#### Assigned task:
Search the records for the string "tabular" and copy every line in which it appears.

#### Data for processing:
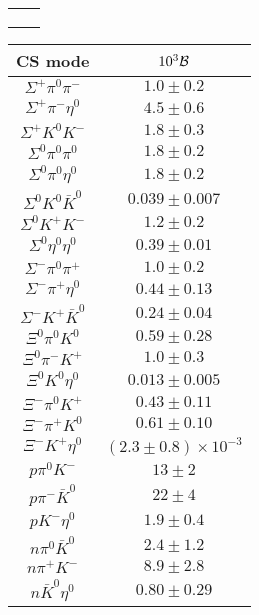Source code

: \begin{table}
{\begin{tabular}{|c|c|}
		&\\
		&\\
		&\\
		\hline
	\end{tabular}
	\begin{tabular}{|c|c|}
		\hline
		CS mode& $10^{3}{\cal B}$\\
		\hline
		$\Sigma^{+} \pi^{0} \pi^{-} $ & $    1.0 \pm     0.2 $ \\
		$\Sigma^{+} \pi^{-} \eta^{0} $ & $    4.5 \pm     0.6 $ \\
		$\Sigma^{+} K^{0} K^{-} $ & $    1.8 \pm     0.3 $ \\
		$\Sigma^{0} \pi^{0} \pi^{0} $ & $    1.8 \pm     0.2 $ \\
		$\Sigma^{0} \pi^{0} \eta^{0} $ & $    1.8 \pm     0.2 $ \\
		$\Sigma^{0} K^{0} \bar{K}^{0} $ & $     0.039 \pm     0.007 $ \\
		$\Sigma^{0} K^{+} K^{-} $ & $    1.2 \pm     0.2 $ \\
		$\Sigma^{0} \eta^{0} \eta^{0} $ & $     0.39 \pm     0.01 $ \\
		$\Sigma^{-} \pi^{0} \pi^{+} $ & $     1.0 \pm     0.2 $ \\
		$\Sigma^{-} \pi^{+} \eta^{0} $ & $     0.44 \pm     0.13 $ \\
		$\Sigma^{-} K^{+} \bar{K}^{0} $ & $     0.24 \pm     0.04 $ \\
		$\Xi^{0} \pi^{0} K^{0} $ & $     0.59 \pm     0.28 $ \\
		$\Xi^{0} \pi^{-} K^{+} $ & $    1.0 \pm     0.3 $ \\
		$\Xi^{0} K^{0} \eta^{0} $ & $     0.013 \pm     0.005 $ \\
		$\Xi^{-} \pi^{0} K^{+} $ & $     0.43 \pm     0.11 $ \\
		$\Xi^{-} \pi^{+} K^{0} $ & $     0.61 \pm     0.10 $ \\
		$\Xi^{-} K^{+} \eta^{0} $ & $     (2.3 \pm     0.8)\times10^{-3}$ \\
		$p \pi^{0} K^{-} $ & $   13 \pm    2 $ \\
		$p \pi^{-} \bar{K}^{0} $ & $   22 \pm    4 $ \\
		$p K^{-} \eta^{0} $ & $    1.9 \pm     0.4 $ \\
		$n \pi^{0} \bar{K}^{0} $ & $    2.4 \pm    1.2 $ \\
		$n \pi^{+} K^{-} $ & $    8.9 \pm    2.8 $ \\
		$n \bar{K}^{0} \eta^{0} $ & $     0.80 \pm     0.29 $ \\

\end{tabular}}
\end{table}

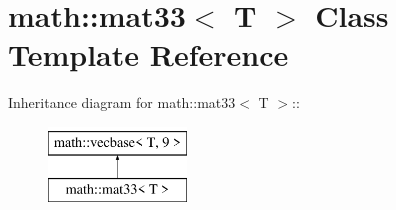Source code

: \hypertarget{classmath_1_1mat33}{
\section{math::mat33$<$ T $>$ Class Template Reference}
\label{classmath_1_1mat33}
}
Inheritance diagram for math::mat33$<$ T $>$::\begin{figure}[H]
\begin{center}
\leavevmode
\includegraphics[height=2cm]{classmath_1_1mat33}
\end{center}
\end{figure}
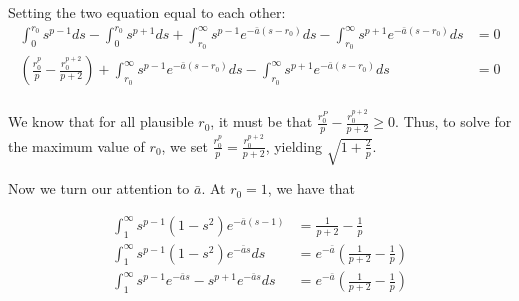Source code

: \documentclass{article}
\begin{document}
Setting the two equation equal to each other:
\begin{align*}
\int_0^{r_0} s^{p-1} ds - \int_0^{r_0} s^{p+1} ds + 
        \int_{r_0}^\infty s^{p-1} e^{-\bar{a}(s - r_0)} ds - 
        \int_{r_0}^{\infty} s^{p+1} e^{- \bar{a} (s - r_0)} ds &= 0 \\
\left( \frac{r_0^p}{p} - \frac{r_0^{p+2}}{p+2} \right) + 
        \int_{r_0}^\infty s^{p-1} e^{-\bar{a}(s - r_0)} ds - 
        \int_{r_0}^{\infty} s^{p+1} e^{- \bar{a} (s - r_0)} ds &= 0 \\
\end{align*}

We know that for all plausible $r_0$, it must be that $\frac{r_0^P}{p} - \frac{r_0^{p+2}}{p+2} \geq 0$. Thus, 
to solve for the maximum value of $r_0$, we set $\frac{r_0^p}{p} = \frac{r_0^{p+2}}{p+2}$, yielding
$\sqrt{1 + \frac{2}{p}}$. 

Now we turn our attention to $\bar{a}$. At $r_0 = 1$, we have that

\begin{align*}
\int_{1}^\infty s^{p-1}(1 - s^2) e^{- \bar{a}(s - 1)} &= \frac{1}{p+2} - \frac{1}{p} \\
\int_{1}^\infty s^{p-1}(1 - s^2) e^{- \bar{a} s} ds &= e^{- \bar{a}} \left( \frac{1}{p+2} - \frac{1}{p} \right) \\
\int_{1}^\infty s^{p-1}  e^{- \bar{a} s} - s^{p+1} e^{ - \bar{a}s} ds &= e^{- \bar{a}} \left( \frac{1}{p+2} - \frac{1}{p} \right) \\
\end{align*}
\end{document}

#### Your solution:
{\begin{tabular}{|c|c|}
	\end{tabular}
	\begin{tabular}{|c|c|}
\end{tabular}}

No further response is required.